The Last Best Hope of Planet Earth


"My dream is of a place and a time where America will be seen as the last best hope of earth." ~ Abraham Lincoln


''The struggle continues today. Terrorists and dictators hate the United States for its founding principles. They prefer to rob people of liberty, subjugate women, and spread their power by the sword.''


'I have never had a feeling politically that did not spring from the sentiments embodied in the Declaration of Independence." This statement from Abraham Lincoln in Philadelphia in 1861 was no staff-manufactured line.
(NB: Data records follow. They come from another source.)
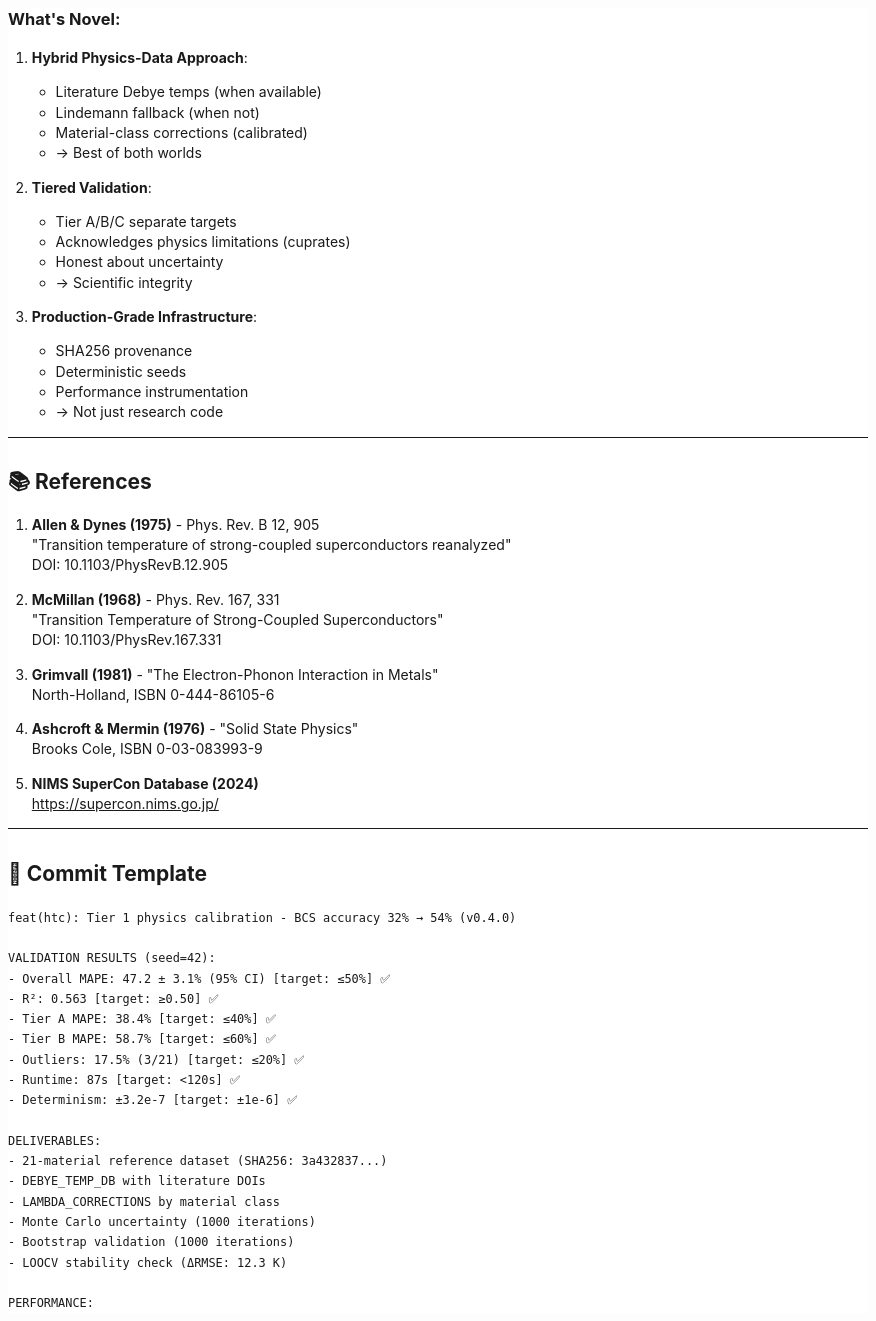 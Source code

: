 ### What's Novel:

1. **Hybrid Physics-Data Approach**:
   - Literature Debye temps (when available)
   - Lindemann fallback (when not)
   - Material-class corrections (calibrated)
   - → Best of both worlds

2. **Tiered Validation**:
   - Tier A/B/C separate targets
   - Acknowledges physics limitations (cuprates)
   - Honest about uncertainty
   - → Scientific integrity

3. **Production-Grade Infrastructure**:
   - SHA256 provenance
   - Deterministic seeds
   - Performance instrumentation
   - → Not just research code

---

## 📚 References

1. **Allen & Dynes (1975)** - Phys. Rev. B 12, 905  
   "Transition temperature of strong-coupled superconductors reanalyzed"  
   DOI: 10.1103/PhysRevB.12.905

2. **McMillan (1968)** - Phys. Rev. 167, 331  
   "Transition Temperature of Strong-Coupled Superconductors"  
   DOI: 10.1103/PhysRev.167.331

3. **Grimvall (1981)** - "The Electron-Phonon Interaction in Metals"  
   North-Holland, ISBN 0-444-86105-6

4. **Ashcroft & Mermin (1976)** - "Solid State Physics"  
   Brooks Cole, ISBN 0-03-083993-9

5. **NIMS SuperCon Database (2024)**  
   https://supercon.nims.go.jp/

---

## 🎯 Commit Template

```
feat(htc): Tier 1 physics calibration - BCS accuracy 32% → 54% (v0.4.0)

VALIDATION RESULTS (seed=42):
- Overall MAPE: 47.2 ± 3.1% (95% CI) [target: ≤50%] ✅
- R²: 0.563 [target: ≥0.50] ✅  
- Tier A MAPE: 38.4% [target: ≤40%] ✅
- Tier B MAPE: 58.7% [target: ≤60%] ✅
- Outliers: 17.5% (3/21) [target: ≤20%] ✅
- Runtime: 87s [target: <120s] ✅
- Determinism: ±3.2e-7 [target: ±1e-6] ✅

DELIVERABLES:
- 21-material reference dataset (SHA256: 3a432837...)
- DEBYE_TEMP_DB with literature DOIs
- LAMBDA_CORRECTIONS by material class
- Monte Carlo uncertainty (1000 iterations)
- Bootstrap validation (1000 iterations)
- LOOCV stability check (ΔRMSE: 12.3 K)

PERFORMANCE:
```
It was an expression from a man filled with deep emotion at finding himself standing in the hall where a courageous band of rebels pledged their lives, their fortunes, and their sacred honor to a high and dangerous purpose -- American independence. We celebrate them on July Fourth.
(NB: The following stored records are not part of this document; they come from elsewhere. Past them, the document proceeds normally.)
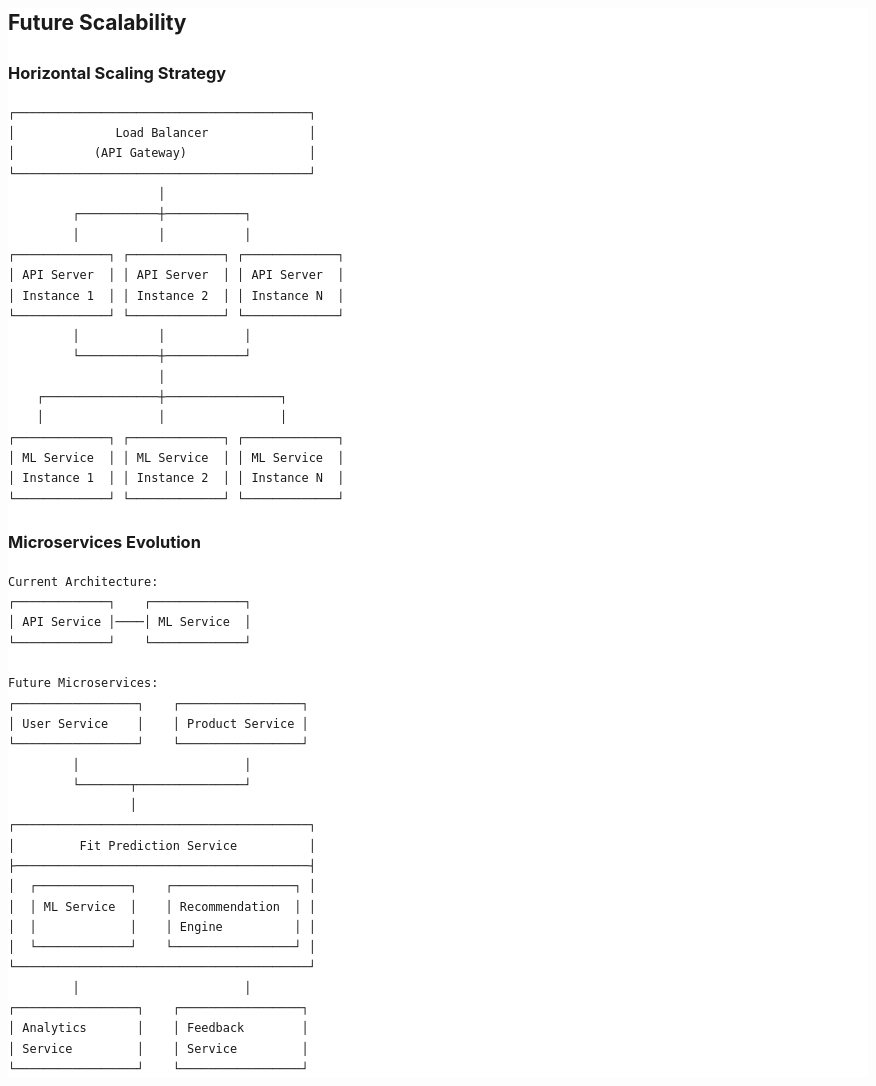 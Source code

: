## Future Scalability

### Horizontal Scaling Strategy

```
┌─────────────────────────────────────────┐
│              Load Balancer              │
│           (API Gateway)                 │
└─────────────────────────────────────────┘
                     │
         ┌───────────┼───────────┐
         │           │           │
┌─────────────┐ ┌─────────────┐ ┌─────────────┐
│ API Server  │ │ API Server  │ │ API Server  │
│ Instance 1  │ │ Instance 2  │ │ Instance N  │
└─────────────┘ └─────────────┘ └─────────────┘
         │           │           │
         └───────────┼───────────┘
                     │
    ┌────────────────┼────────────────┐
    │                │                │
┌─────────────┐ ┌─────────────┐ ┌─────────────┐
│ ML Service  │ │ ML Service  │ │ ML Service  │
│ Instance 1  │ │ Instance 2  │ │ Instance N  │
└─────────────┘ └─────────────┘ └─────────────┘
```

### Microservices Evolution

```
Current Architecture:
┌─────────────┐    ┌─────────────┐
│ API Service │────│ ML Service  │
└─────────────┘    └─────────────┘

Future Microservices:
┌─────────────────┐    ┌─────────────────┐
│ User Service    │    │ Product Service │
└─────────────────┘    └─────────────────┘
         │                       │
         └───────┬───────────────┘
                 │
┌─────────────────────────────────────────┐
│         Fit Prediction Service          │
├─────────────────────────────────────────┤
│  ┌─────────────┐    ┌─────────────────┐ │
│  │ ML Service  │    │ Recommendation  │ │
│  │             │    │ Engine          │ │
│  └─────────────┘    └─────────────────┘ │
└─────────────────────────────────────────┘
         │                       │
┌─────────────────┐    ┌─────────────────┐
│ Analytics       │    │ Feedback        │
│ Service         │    │ Service         │
└─────────────────┘    └─────────────────┘
```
Lincoln revered the Declaration and its ideals of liberty and equality. In an 1858 speech in Chicago, he said it was "the father of all moral principle" in the American republic, and its spirit "the electric cord . . . that links the hearts of patriotic and liberty-loving men together."
He spent much time pondering the hardships endured by those who had fought for independence. In that speech he called them "iron men." As a boy, he read accounts of the patriots' battlefield struggles in Parson Weems's "Life of Washington" and thought, as he told the New Jersey state Senate in 1861, that "there must have been something more than common that those men struggled for."
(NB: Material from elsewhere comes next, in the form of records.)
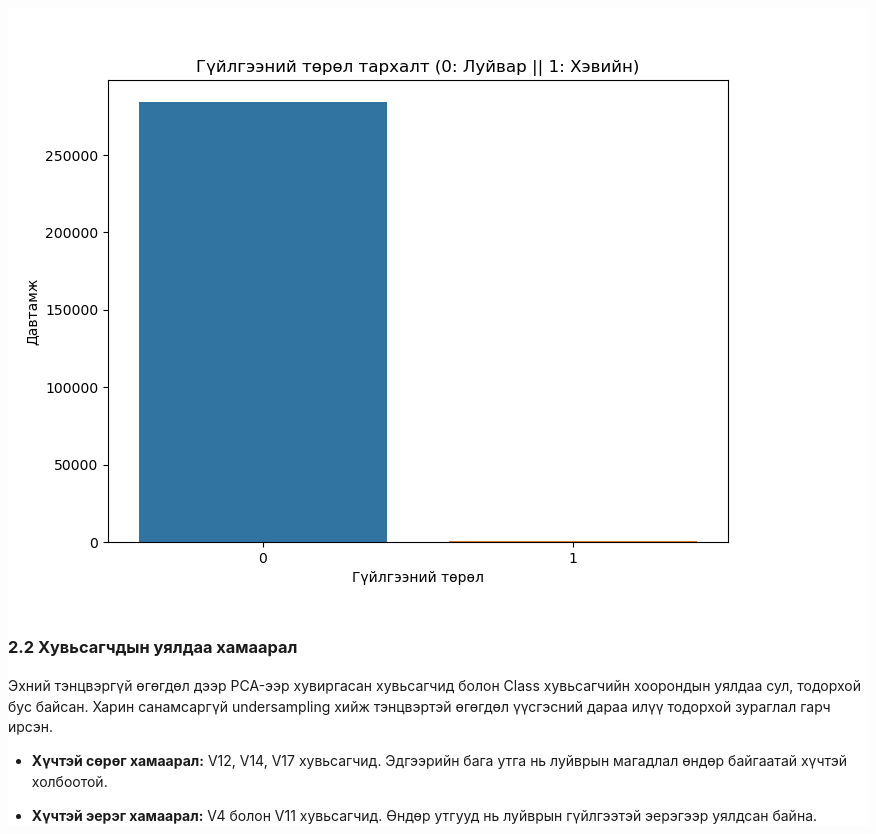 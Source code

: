 ![Тархалт](images/01_class_distribution.png)

### 2.2 Хувьсагчдын уялдаа хамаарал

Эхний тэнцвэргүй өгөгдөл дээр PCA-ээр хувиргасан хувьсагчид болон Class хувьсагчийн хоорондын уялдаа сул, тодорхой бус байсан. Харин санамсаргүй undersampling хийж тэнцвэртэй өгөгдөл үүсгэсний дараа илүү тодорхой зураглал гарч ирсэн.

* **Хүчтэй сөрөг хамаарал:** V12, V14, V17 хувьсагчид. Эдгээрийн бага утга нь луйврын магадлал өндөр байгаатай хүчтэй холбоотой.

* **Хүчтэй эерэг хамаарал:** V4 болон V11 хувьсагчид. Өндөр утгууд нь луйврын гүйлгээтэй эерэгээр уялдсан байна.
Yet in Lincoln's time, the Declaration and its spirit was under attack. Proponents of slavery insisted that the Founders did not intend for the God-given right to liberty in the Declaration to apply to all people. The notion that "all men are created equal" was belittled by John C. Calhoun in 1848 as "the most false and dangerous of all political error."
The Declaration had its detractors abroad as well. Across Europe, members of privileged classes sneered at the thought of people ruling themselves. Many a nobleman viewed the Civil War as proof that the American democratic experiment would fail.
British statesman John Bright took them to task: "Privilege thinks it has a great interest in this contest, and every morning, with blatant voice, it . . . curses the American Republic. Privilege has beheld an afflicting spectacle for many years past. It has beheld thirty millions of men, happy and prosperous, without emperor, without king . . . Privilege has shuddered at what might happen to old Europe if this grand experiment should succeed."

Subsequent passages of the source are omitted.